But I return – over and over
I come away from urban cares,
Retreat in age from youth, and cover
My tracks the way the horrid fires
Eradicated old Seattle,
Though either way, the questions rattle
Around my head – and so I take
Up porch and house, the cordial ache
Of time and paucity’s abundance.
The evening air contracts. I steal
Inside to warm myself and feel
The kitchen stove’s discrete resplendence –
Control a flame, and age outlasts
The youthful rage, the furnace blasts.










You really do have a gift for imagining your way into other people’s minds through poetry, JOB.
How different is it to write from old Moran’s point-of-view than from that of certain other, less attractive historical figures?
But does it PAY?
Ha ha! Thanks Angelico!
JOB
Realizing that you wanted a more serious answer, I guess I can only say taht while many of my fellow Parnassian travelers were taking deep draughts from Eliot’s cracked tea-cup or swilling with plunging effect from Thomas’ pint glasses (or inhalingly herniating their lungs, perhaps, by drawing off Ginsberg’s hookah), I was quaffing freely from the pewter madness of Pound’s goblet.

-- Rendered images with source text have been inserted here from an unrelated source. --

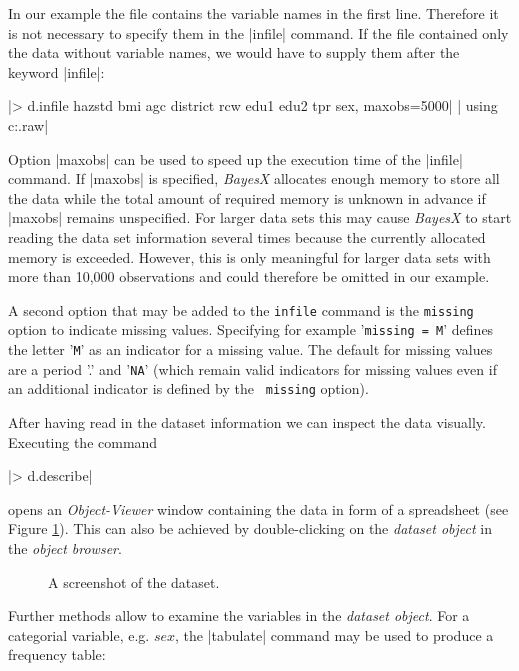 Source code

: \documentclass[a4paper]{article}
\begin{document}
In our example the file contains the variable names in the first
line. Therefore  it is not necessary to specify them in the
|infile| command. If the file contained only the data without
variable names, we would have to supply them after the keyword
|infile|:

 |> d.infile hazstd bmi agc district rcw edu1 edu2 tpr sex, maxobs=5000|
 |  using c:\data\zambia.raw|


Option |maxobs| can be used to speed up the execution time of the
|infile| command. If |maxobs| is specified, {\it BayesX} allocates
enough memory to store all the data while the total amount of
required memory is unknown in advance if |maxobs| remains
unspecified. For larger data sets this may cause {\it BayesX} to
start reading the data set information several times because the
currently allocated memory is exceeded. However, this is only
meaningful for larger data sets with more than 10,000 observations
and could therefore be omitted in our example.

A second option that may be added to the {\tt infile} command is the
{\tt missing} option to indicate missing values. Specifying for
example '{\tt missing = M}' defines the letter '{\tt M}' as an
indicator for a missing value. The default for missing values are a
period '.' and '{\tt NA}' (which remain valid indicators for missing
values even if an additional indicator is defined by the {\tt
missing} option).

After having read in the dataset information we can inspect the
data visually. Executing the command

|> d.describe|

opens an {\it Object-Viewer} window containing the data in form of
a spreadsheet (see Figure \ref{screenshot}). This can also be
achieved by double-clicking on the {\it dataset object} in the
{\it object browser}.

\vspace{1cm}

\begin{figure}[ht]
\begin{center}
 {\it\caption{A
screenshot of the dataset.\label{screenshot}}}
\end{center}
\end{figure}

Further methods allow to examine the variables in the {\it dataset
object}. For a categorial variable, e.g. $sex$, the |tabulate|
command may be used to produce a frequency table:
\end{document}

His “Personae” is the pons asinorum of modern poetry, as I see it.
JOB
‘Don’t fear the weather.’
‘Seasons don’t fear the weather.’
What’s the film?
Cellulose acetate.
Sweet. This Moran on Orcas Island reminds me a bit of Shakespeare had he retired earlier and lived longer. Next project: A re-imagining of The Tempest through the lens of Moran on Orcas.
Haiku, triolet or – lets just get a little crazy here, shall we – in Shakespearean sonnet-form?
Glad you like and glad to be part of this thin raft, this soft parade!
JOB
Actually, I’ve got a whole programme – notice the brit lit influence? – poems each on what famous poet was born/died on the same day as the founding/destruction of San Diego, Snohomish, Spokane, Soldiers Grove and the word “Speed.”